An der gewohnten Oberfläche und der einfachen Bedienung hat sich nichts geändert!

Systemvoraussetzungen

Der Wechsel unseres Entwicklungssystems entspricht einem Sprung von ca. zehn Jahren, also etwa der Unterschied zwischen Windows 95 und dem aktuellen Windows Vista.

Daher können die veralteten Betriebssysteme Windows 95/98/SE/ME und NT aus technischen Gründen nicht mehr unterstützt werden.

Mindestvoraussetzung sind jetzt Windows 2000, XP, Vista, Windows Server (2000, 2003, 2008) und deren Weiterentwicklungen.

Konzept

Das lange von Microsoft angekündigte .NET Framework bedeutet für die Microsoft Welt einen ähnlich großen Schritt wie von DOS zu Windows.

Beim .NET Framework handelt es sich um eine Schicht zwischen Betriebssystem und den Anwendungen. Es ersetzt damit unter anderem auch die Win 32 API die dann nicht mehr nötig ist. Dabei beinhaltet das Framework vielerlei Dinge, die entweder völlig neu oder ganz anders funktionieren. So entfällt das Registrieren von DLL's. Die klassischen COM DLL's gibt es nicht mehr. Als Ersatz dienen die sogenannten Assemblies, die zwar auch die Endung DLL haben, aber ansonsten in der .NET Umgebung ausgeführt werden. Die Installation einer .NET Anwendung erfordert ein einfaches kopieren der Dateien in ein Verzeichnis. Einzige Bedingung ist, das die Assemblies in einem Verzeichnis namens BIN liegen, das sich unterhalb befinden muss. Wenn Sie ihrer Anwendung überdrüssig sind, löschen Sie einfach das komplette Verzeichnis.

.NET Programme wie HLS-90 haben nach wie vor die Extension .EXE. Diese sind aber nur ausführbar, wenn sich das .NET Framework auf dem PC befindet auf dem das Programm aufgerufen wird. Code der innerhalb des .NET Kontextes läuft wird dabei managed Code genannt. Es gibt die Möglichkeit noch auf alte Win 32 Programme (unmanaged) oder Code zuzugreifen, über die COM Interoperatibility.

Sicherheit

Eines der wichtigsten Konzepte ist das Sicherheitskonzept von .NET, das weit über das bisher in Windows verankerte oder etwa das von Java hinausgeht.

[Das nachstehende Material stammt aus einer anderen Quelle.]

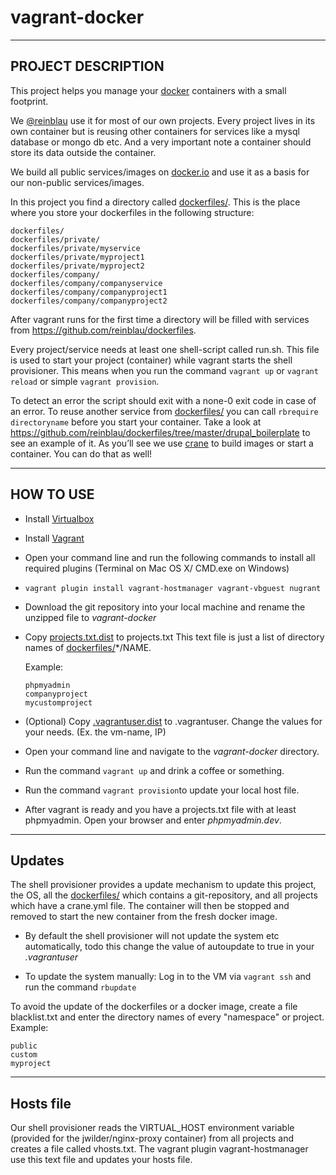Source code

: vagrant-docker
==============

----------
PROJECT DESCRIPTION
----------

This project helps you manage your [docker](http://www.docker.com/whatisdocker/ "What it docker?") containers with a small footprint.

We [@reinblau](http://reinblau.de) use it for most of our own projects. Every project
lives in its own container but is reusing other containers for services like
a mysql database or mongo db etc. And a very important note a container should store its data outside the container.

We build all public services/images on [docker.io](https://hub.docker.com/u/tobiasb/) and use it as a basis for our non-public services/images.

In this project you find a directory called [dockerfiles/](dockerfiles/). This is the place where you store your dockerfiles in the following structure:

```
dockerfiles/
dockerfiles/private/
dockerfiles/private/myservice
dockerfiles/private/myproject1
dockerfiles/private/myproject2
dockerfiles/company/
dockerfiles/company/companyservice
dockerfiles/company/companyproject1
dockerfiles/company/companyproject2
```

After vagrant runs for the first time a directory will be filled with services from https://github.com/reinblau/dockerfiles.

Every project/service needs at least one shell-script called run.sh. This file is used to start your project (container) while vagrant starts the shell provisioner.
This means when you run the command ``vagrant up`` or ``vagrant reload`` or simple ``vagrant provision``.

To detect an error the script should exit with a none-0 exit code in case of an error. To reuse another service from [dockerfiles/](dockerfiles/) you can call
``rbrequire directoryname`` before you start your container. Take a look at https://github.com/reinblau/dockerfiles/tree/master/drupal_boilerplate to see an example of it.
As you’ll see we use [crane](https://github.com/michaelsauter/crane) to build images or start a container. You can do that as well!

----------
HOW TO USE
----------

 - Install [Virtualbox](https://www.virtualbox.org/wiki/Downloads "Virtualbox download page")

 - Install [Vagrant](http://www.vagrantup.com/downloads.html "Vagrant download page")

 - Open your command line and run the following commands to install all required plugins (Terminal on Mac OS X/ CMD.exe on Windows)
  - ``vagrant plugin install vagrant-hostmanager vagrant-vbguest nugrant``

- Download the git repository into your local machine and rename the unzipped file to *vagrant-docker*

- Copy [projects.txt.dist](projects.txt.dist) to projects.txt
    This text file is just a list of directory names of [dockerfiles/](dockerfiles/)*/NAME.

    Example:

    ```
    phpmyadmin
    companyproject
    mycustomproject
    ```

- (Optional) Copy [.vagrantuser.dist](.vagrantuser.dist) to .vagrantuser. Change the values for your needs. (Ex. the vm-name, IP)

- Open your command line and navigate to the *vagrant-docker* directory.

- Run the command ``vagrant up`` and drink a coffee or something.

- Run the command ``vagrant provision``to update your local host file.

- After vagrant is ready and you have a projects.txt file with at least phpmyadmin. Open your browser and enter *phpmyadmin.dev*.

----------
Updates
----------

The shell provisioner provides a update mechanism to update this project, the OS, all the [dockerfiles/](dockerfiles/) which contains a git-repository, and all projects which have a crane.yml file.
  The container will then be stopped and removed to start the new container from the fresh docker image.

  - By default the shell provisioner will not update the system etc automatically, todo this
  change the value of autoupdate to true in your *.vagrantuser*

  - To update the system manually: Log in to the VM via ``vagrant ssh`` and run the command ``rbupdate``

To avoid the update of the dockerfiles or a docker image, create a file blacklist.txt and enter the directory names of every "namespace" or project. Example:
  ```
  public
  custom
  myproject
  ```

----------
Hosts file
----------

Our shell provisioner reads the VIRTUAL_HOST environment variable (provided for the jwilder/nginx-proxy container) from all projects and creates a file called vhosts.txt. The vagrant plugin vagrant-hostmanager use this text file and updates your hosts file.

Das Sicherheitskonzept von .NET fängt an bei Mechanismen, die die Identität des Programmherstellers gewährleisten sollen (Authentizität), geht über Mechanismen zum Schutz der Programme vor Veränderung (zum Beispiel durch Programmviren) bis hin zu Schutzmechanismen, die den Ort der Herkunft bzw. Programmausführung (zum Beispiel Internet) einbeziehen. Es gibt technisch betrachtet sowohl ein codebasiertes (Code based Security) als auch ein nutzerbasiertes (Role based Security) Sicherheitsmodell. Spezialisten stoßen allerdings insbesondere bei der Web- und Datenbankprogrammierung unter .NET auf bis zu ein halbes Dutzend alternativer und ergänzender Sicherheitsmodelle von Betriebssystem, CLR, Datenbank und Webserver.